Questo è uno strumento automatizzato basato su exporters (vedi sotto) che funziona per il tuo modello o non funziona. Non richiede alcuna codifica: inserisci l’identificatore del modello Hub, seleziona il compito per cui intendi utilizzare il modello e fai clic su Applica. Se la conversione riesce, puoi inviare i pesi di Core ML convertiti all’Hub e hai finito!

Puoi visitare lo spazio o utilizzarlo direttamente qui:

  1. Utilizza exporters, un pacchetto di conversione Python basato su coremltools di Apple (vedi sotto).
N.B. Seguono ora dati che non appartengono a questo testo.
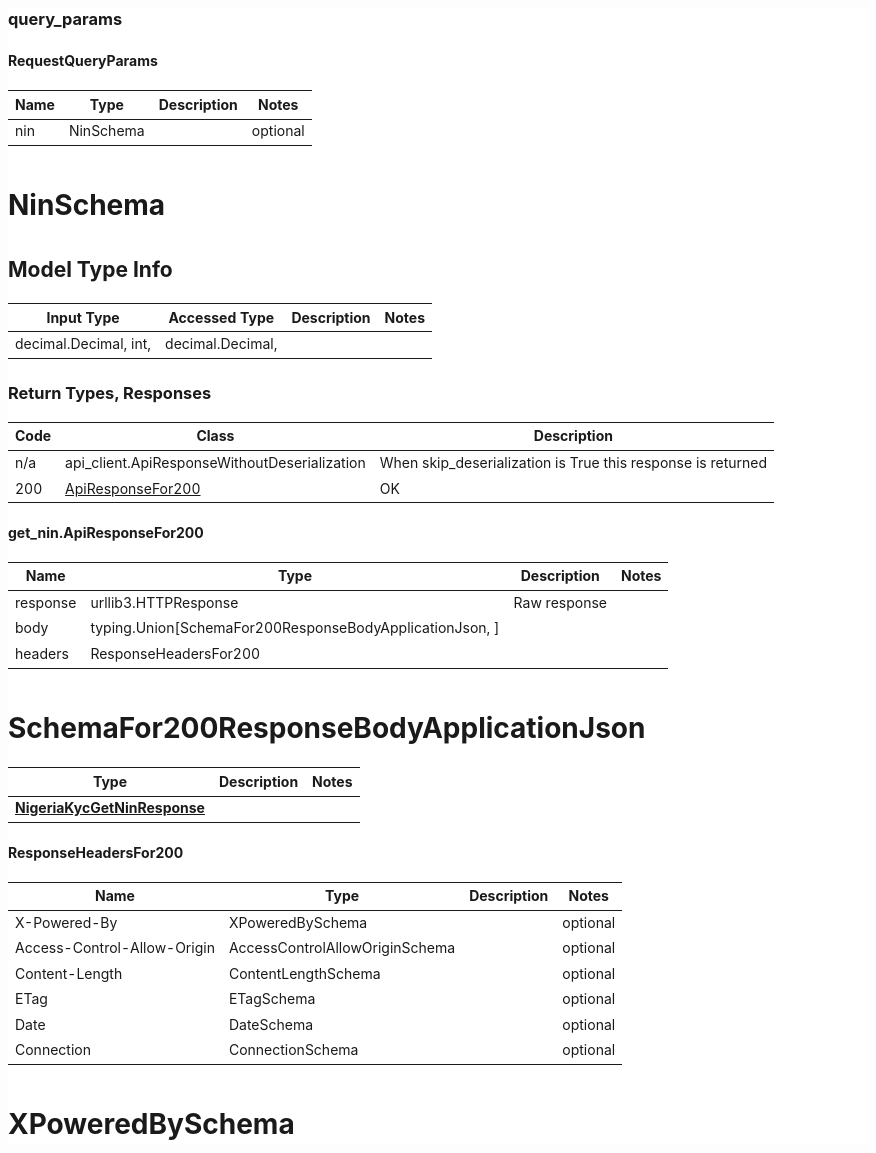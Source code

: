 ### query_params
#### RequestQueryParams

Name | Type | Description  | Notes
------------- | ------------- | ------------- | -------------
nin | NinSchema | | optional


# NinSchema

## Model Type Info
Input Type | Accessed Type | Description | Notes
------------ | ------------- | ------------- | -------------
decimal.Decimal, int,  | decimal.Decimal,  |  | 

### Return Types, Responses

Code | Class | Description
------------- | ------------- | -------------
n/a | api_client.ApiResponseWithoutDeserialization | When skip_deserialization is True this response is returned
200 | [ApiResponseFor200](#get_nin.ApiResponseFor200) | OK

#### get_nin.ApiResponseFor200
Name | Type | Description  | Notes
------------- | ------------- | ------------- | -------------
response | urllib3.HTTPResponse | Raw response |
body | typing.Union[SchemaFor200ResponseBodyApplicationJson, ] |  |
headers | ResponseHeadersFor200 |  |

# SchemaFor200ResponseBodyApplicationJson
Type | Description  | Notes
------------- | ------------- | -------------
[**NigeriaKycGetNinResponse**](../../models/NigeriaKycGetNinResponse.md) |  | 

#### ResponseHeadersFor200

Name | Type | Description  | Notes
------------- | ------------- | ------------- | -------------
X-Powered-By | XPoweredBySchema | | optional
Access-Control-Allow-Origin | AccessControlAllowOriginSchema | | optional
Content-Length | ContentLengthSchema | | optional
ETag | ETagSchema | | optional
Date | DateSchema | | optional
Connection | ConnectionSchema | | optional

# XPoweredBySchema

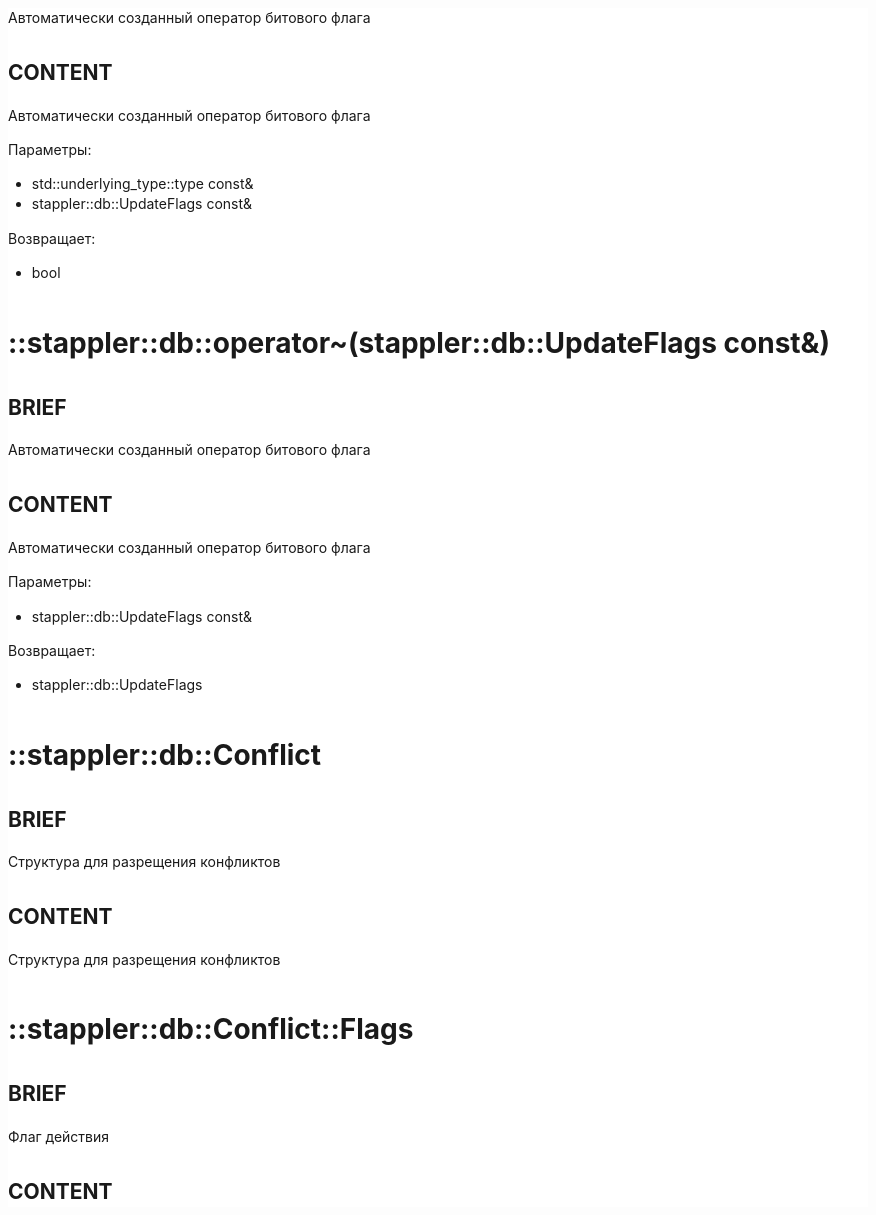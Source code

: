 Автоматически созданный оператор битового флага

## CONTENT

Автоматически созданный оператор битового флага

Параметры:
* std::underlying_type<UpdateFlags>::type const&
* stappler::db::UpdateFlags const&

Возвращает:
* bool

# ::stappler::db::operator~(stappler::db::UpdateFlags const&)

## BRIEF

Автоматически созданный оператор битового флага

## CONTENT

Автоматически созданный оператор битового флага

Параметры:
* stappler::db::UpdateFlags const&

Возвращает:
* stappler::db::UpdateFlags

# ::stappler::db::Conflict

## BRIEF

Структура для разрещения конфликтов

## CONTENT

Структура для разрещения конфликтов


# ::stappler::db::Conflict::Flags

## BRIEF

Флаг действия

## CONTENT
Questa libreria offre molte più opzioni per configurare il compito di conversione. Inoltre, consente di creare la propria classe di configurazione di conversione, che può essere utilizzata per un controllo aggiuntivo o per risolvere problemi di conversione.

  1. Utilizza coremltools, il pacchetto di conversione di Apple.

Questo è l’approccio a livello più basso e quindi fornisce il massimo controllo. Può ancora fallire per alcuni modelli (soprattutto quelli nuovi), ma hai sempre l’opzione di esaminare il codice sorgente e cercare di capire il motivo.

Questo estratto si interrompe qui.